Der neurogene Schock bei Querschnittlähmung

Beim neurogenen Schock handelt es sich um einen aufgrund neurologischer Ursachen verringerten Blutdruck. Er kommt häufig bei Menschen mit Tetraplegie oder hoher Paraplegie (Lähmungshöhe Th 1 bis Th 4) vor.

Die Kreislaufproblematik

Der Kreislauf wird autonom, d. h. ohne willentliche Kontrolle, vom vegetativen Nervensystem gesteuert. Dabei sorgen Sympathikus und Parasympathikus in ihren Rollen als Gegenspieler für anregende, leistungssteigernde bzw. hemmende, verlangsamende Reize. Bei einer Querschnittlähmung allerdings wird diese antagonistische Wirkungsweise beeinträchtigt, was am Verlauf der Nervenbahnen von Sympathikus und Parasympathikus liegt (siehe: Kreislaufprobleme bei Querschnittlähmung). Eine Verletzung im mittleren Bereich des Rückenmarks beeinflusst lediglich die Funktionen des Sympathikus, d. h. wichtige anregende Impulse, etwa zur Steigerung von Herztätigkeit und Blutdruck, Durchblutung und Stoffwechselaktivität, fehlen (Zäch/Koch, 2006).

Der neurogene Schock

Der neurogene Schock ist eine Schockform, die durch den Ausfall neuronaler Funktionen verursacht wird. Infolge der Unterbrechung der nervalen Versorgung der Blutgefäße entsteht eine Vasoparalyse, d. h. eine Lähmung der glatten Muskulatur der Blutgefäße. Die Gefäße sind maximal erweitert. Eine Gegenregulation des Sympathikus kann nicht erfolgen, was zu einer Hypovolämie, d. h. einer Verminderung der im Kreislauf zirkulierenden Blutmenge, mit Kreislaufinsuffizienz führt.

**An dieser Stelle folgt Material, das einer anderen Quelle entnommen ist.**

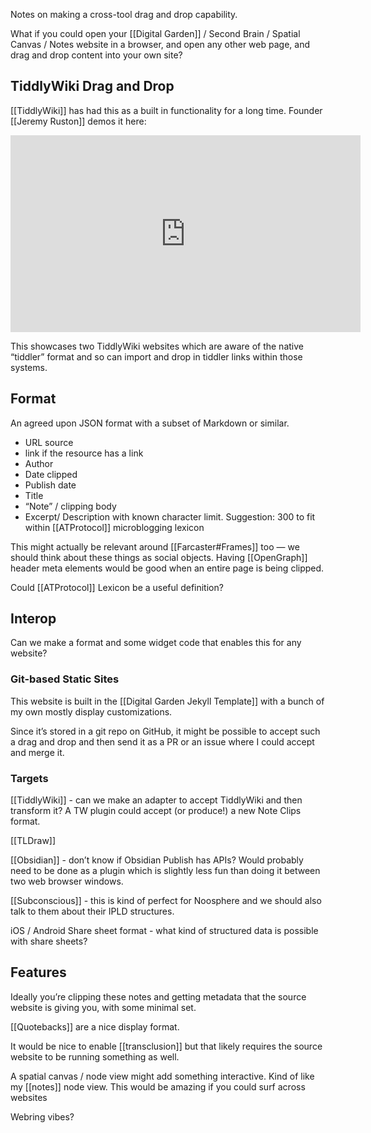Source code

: ---
---

Notes on making a cross-tool drag and drop capability. 

What if you could open your [[Digital Garden]] / Second Brain / Spatial Canvas / Notes website in a browser, and open any other web page, and drag and drop content into your own site?
## TiddlyWiki Drag and Drop

[[TiddlyWiki]] has had this as a built in functionality for a long time. Founder [[Jeremy Ruston]] demos it here:

<iframe width="560" height="315" src="https://www.youtube-nocookie.com/embed/axgRphzRPMU?si=yNeJTy5o2k125UDa" title="YouTube video player" frameborder="0" allow="accelerometer; autoplay; clipboard-write; encrypted-media; gyroscope; picture-in-picture; web-share" referrerpolicy="strict-origin-when-cross-origin" allowfullscreen></iframe>

This showcases two TiddlyWiki websites which are aware of the native “tiddler” format and so can import and drop in tiddler links within those systems. 

## Format

An agreed upon JSON format with a subset of Markdown or similar. 

* URL source
* link if the resource has a link
* Author
* Date clipped 
* Publish date
* Title
* “Note” / clipping body
* Excerpt/ Description with known character limit. Suggestion: 300 to fit within [[ATProtocol]] microblogging lexicon

This might actually be relevant around [[Farcaster#Frames]] too — we should think about these things as social objects. Having [[OpenGraph]] header meta elements would be good when an entire page is being clipped.

Could [[ATProtocol]] Lexicon be a useful definition?

## Interop

Can we make a format and some widget code that enables this for any website?
### Git-based Static Sites

This website is built in the [[Digital Garden Jekyll Template]] with a bunch of my own mostly display customizations. 

Since it’s stored in a git repo on GitHub, it might be possible to accept such a drag and drop and then send it as a PR or an issue where I could accept and merge it. 

### Targets

[[TiddlyWiki]] - can we make an adapter to accept TiddlyWiki and then transform it? A TW plugin could accept (or produce!) a new Note Clips format.

[[TLDraw]]

[[Obsidian]] - don’t know if Obsidian Publish has APIs? Would probably need to be done as a plugin which is slightly less fun than doing it between two web browser windows.

[[Subconscious]] - this is kind of perfect for Noosphere and we should also talk to them about their IPLD structures. 

iOS / Android Share sheet format - what kind of structured data is possible with share sheets?
## Features

Ideally you’re clipping these notes and getting metadata that the source website is giving you, with some minimal set. 

[[Quotebacks]] are a nice display format. 

It would be nice to enable [[transclusion]] but that likely requires the source website to be running something as well. 

A spatial canvas / node view might add something interactive. Kind of like my [[notes]] node view. This would be amazing if you could surf across websites 

Webring vibes?
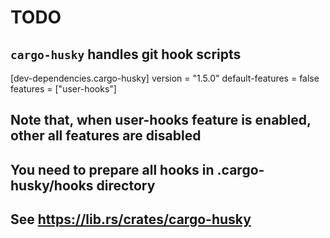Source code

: # TODO

## `cargo-husky` handles git hook scripts

[dev-dependencies.cargo-husky]
version = "1.5.0"
default-features = false
features = ["user-hooks"]

## Note that, when user-hooks feature is enabled, other all features are disabled

## You need to prepare all hooks in .cargo-husky/hooks directory

## See <https://lib.rs/crates/cargo-husky>
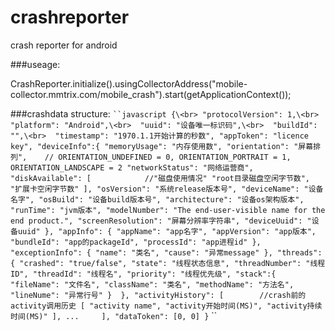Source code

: # crashreporter

crash reporter for android


###useage: 

CrashReporter.initialize().usingCollectorAddress("mobile-collector.mmtrix.com/mobile_crash").start(getApplicationContext());

###crashdata structure:
` ``javascript
{\<br>
    "protocolVersion": 1,\<br> 
    "platform": "Android",\<br> 
    "uuid": "设备唯一标识码",\<br> 
    "buildId": "",\<br> 
    "timestamp": "1970.1.1开始计算的秒数",
    "appToken": "licence key",
    "deviceInfo":{
                     "memoryUsage": "内存使用数",
                     "orientation": "屏幕排列",    // ORIENTATION_UNDEFINED = 0, ORIENTATION_PORTRAIT = 1, ORIENTATION_LANDSCAPE = 2
                     "networkStatus": "网络运营商",
                     "diskAvailable": [            //"磁盘使用情况"
                                          "root目录磁盘空闲字节数",
                                          "扩展卡空闲字节数"
                                      ],
                     "osVersion": "系统release版本号",
                     "deviceName": "设备名字",
                     "osBuild": "设备build版本号",
                     "architecture": "设备os架构版本",
                     "runTime": "jvm版本",
                     "modelNumber": "The end-user-visible name for the end product.",
                     "screenResolution": "屏幕分辨率字符串",
                     "deviceUuid": "设备uuid"
                 },
    "appInfo": {
                   "appName": "app名字",
                   "appVersion": "app版本",
                   "bundleId": "app的packageId",
                   "processId": "app进程id"
               },
    "exceptionInfo": {
                         "name": "类名",
                         "cause": "异常message"
                     },
    "threads": {
                   "crashed": "true/false",
                   "state": "线程状态信息",
                   "threadNumber": "线程ID",
                   "threadId": "线程名",
                   "priority": "线程优先级",
                   "stack":{
                               "fileName": "文件名",
                               "className": "类名",
                               "methodName": "方法名",
                               "lineNume": "异常行号"
                           } 
               },
    "activityHistory": [        //crash前的activity调用历史
                           [
                               "activity name",
                               "activity开始时间(MS)",
                               "activity持续时间(MS)"
                           ],
                           ...    
                       ],
    "dataToken": [0, 0]
}
` ``
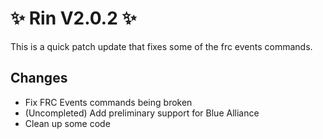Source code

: # ✨ Rin V2.0.2 ✨

This is a quick patch update that fixes some of the frc events commands.

## Changes

- Fix FRC Events commands being broken
- (Uncompleted) Add preliminary support for Blue Alliance
- Clean up some code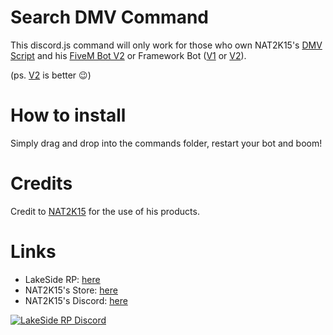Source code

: # Search DMV Command

This discord.js command will only work for those who own NAT2K15's [DMV Script](https://store.nat2k15.xyz/store/DMV-Script) and his [FiveM Bot V2](https://store.nat2k15.xyz/store/fivem-botv2) or Framework Bot ([V1](https://store.nat2k15.xyz/store/fivem-framework) or [V2](https://store.nat2k15.xyz/store/framework-v2)).

(ps. [V2](https://store.nat2k15.xyz/store/framework-v2) is better 😉)


# How to install

Simply drag and drop into the commands folder, restart your bot and boom!

# Credits
Credit to [NAT2K15](https://discord.gg/nat2k15) for the use of his products.

# Links
* LakeSide RP: [here](https://discord.gg/vamqgeRSUg)
* NAT2K15's Store: [here](https://store.nat2k15.xyz)
* NAT2K15's Discord: [here](https://discord.gg/nat2k15)


[![LakeSide RP Discord](https://lakesideroleplay.com/img/logo.png "LakeSide RP Discord")](https://discord.gg/vamqgeRSUg)

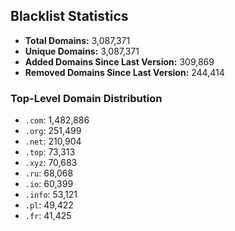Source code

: ## Blacklist Statistics

- **Total Domains:** 3,087,371
- **Unique Domains:** 3,087,371
- **Added Domains Since Last Version:** 309,869
- **Removed Domains Since Last Version:** 244,414

### Top-Level Domain Distribution

-  `.com`: 1,482,886
-  `.org`: 251,499
-  `.net`: 210,904
-  `.top`: 73,313
-  `.xyz`: 70,683
-  `.ru`: 68,068
-  `.io`: 60,399
-  `.info`: 53,121
-  `.pl`: 49,422
-  `.fr`: 41,425

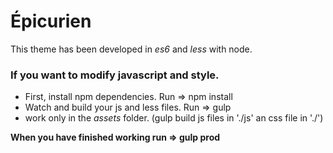 # Épicurien

This theme has been developed in *es6* and *less* with node.

### If you want to modify javascript and style.

* First, install npm dependencies. Run => npm install
* Watch and build your js and less files. Run => gulp
* work only in the *assets* folder. (gulp build js files in './js' an css file in './')

**When you have finished working run => gulp prod**
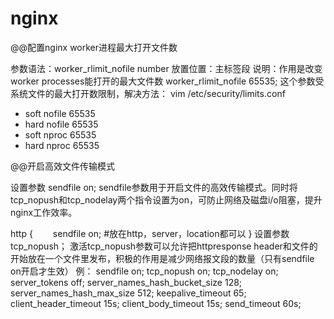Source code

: # nginx

@@配置nginx worker进程最大打开文件数

参数语法：worker_rlimit_nofile number 
放置位置：主标签段 
说明：作用是改变worker processes能打开的最大文件数
worker_rlimit_nofile 65535;
这个参数受系统文件的最大打开数限制，解决方法：
vim /etc/security/limits.conf
* soft nofile 65535
* hard nofile 65535
* soft nproc 65535
* hard nproc 65535



@@开启高效文件传输模式

设置参数 sendfile on;
sendfile参数用于开启文件的高效传输模式。同时将tcp_nopush和tcp_nodelay两个指令设置为on，可防止网络及磁盘i/o阻塞，提升nginx工作效率。

http {
　　sendfile        on;     #放在http，server，location都可以
}
设置参数tcp_nopush；
激活tcp_nopush参数可以允许把httpresponse header和文件的开始放在一个文件里发布，积极的作用是减少网络报文段的数量（只有sendfile on开启才生效）
例：
    sendfile   on;
    tcp_nopush on;
    tcp_nodelay on;
    server_tokens off;
    server_names_hash_bucket_size 128;
    server_names_hash_max_size 512;
    keepalive_timeout  65;
    client_header_timeout 15s;
    client_body_timeout 15s;
    send_timeout 60s;
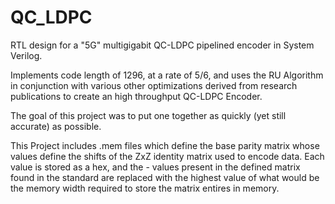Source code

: # QC_LDPC
RTL design for a "5G" multigigabit QC-LDPC pipelined encoder in System Verilog. 

Implements code length of 1296, at a rate of 5/6, and uses the RU Algorithm in conjunction with various other optimizations derived from research publications to create an high throughput QC-LDPC Encoder. 

The goal of this project was to put one together as quickly (yet still accurate) as possible. 



This Project includes .mem files which define the base parity matrix whose values define the shifts of the ZxZ identity matrix used to encode data. Each value is stored as a hex, and the - values present in the defined matrix found in the standard are replaced with the highest value of what would be the memory width required to store the matrix entires in memory.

Der neurogene Schock zeigt sich bei Querschnittgelähmten häufig durch das Auftreten von:

  • Bradykardie – Ein Herzschlag von unter 60 Schläge pro Minute (bei Erwachsenen)
  • Hypotonie – Ein niedriger Blutdruck von unter 100/60 mmHg (bei Erwachsenen)
  • Poikilothermie – Eine Inkonstanz der Körpertemperatur aufgrund der Temperaturregulationsstörung

Eine Hypotonie kann Verletzungen des zentralen Nervensystems verschlimmern und zu einer Hypoperfusion bei Querschnittlähmung beitragen.

Eine frühzeitige angemessene Flüssigkeitssubstitution ist bei allen Patienten mit akuter Querschnittlähmung notwendig, um die Gewebeperfusion aufrechtzuerhalten. Es muss jedoch darauf geachtet werden keine Flüssigkeitsüberlastung zu verursachen. Behandelt werden kann der neurogene Schock mit blutdrucksteigernden Mitteln.

Für weitere Möglichkeiten der Prophylaxe und Behandlung siehe: Blutdruck im Keller? Hypotonie und orthostatische Dysregulation bei Querschnittlähmung

Neurogener Schock vs. spinaler Schock


Der neurogene Schock ist abzugrenzen vom spinalen Schock, bei dem es unmittelbar nach Eintritt der Rückenmarksverletzung zu einem vollständigen Ausfall aller oder bestimmter neurologischer, motorischer und vegetativer Funktionen unterhalb der Läsionshöhe kommt.

Neurogener Schock

Hämodynamische Phänomen – Verlust des vasomotorischen Tonus und des Tonus getriggert durch das sympathische Nervensystem

 

Klinisches Erscheinungsbild

·         Hypotonie

·         Bradykardie

·         Poikilothermie

Vorgehen: Versorgung mit Flüssigkeit und blutdrucksteigernden Medikamente

Spinaler Schock

Grund: akute Querschnittlähmung

Verlust aller willkürlichen und reflexiven neurologischen Aktivitäten unterhalb der Lähmungshöhe

Kann wenige Tage oder Monate anhalten.

Der spinale Schock kann nicht beeinflusst werden; ob er vorüber ist kann mit dem Auslösen des Bulbocavernosus-Reflex und des Analreflex getestet werden.

Für einen ausführlichen Beitrag zum spinalen Schock siehe: Der spinale Schock


Dieser Text wurde mit größter Sorgfalt recherchiert und nach bestem Wissen und Gewissen geschrieben. Die genannten Produkte, Therapien oder Mittel stellen keine Empfehlung der Redaktion dar und ersetzen in keinem Fall eine Beratung oder fachliche Prüfung des Einzelfalls durch Fachspezialisten wie z. B. Ärzte oder Apotheker.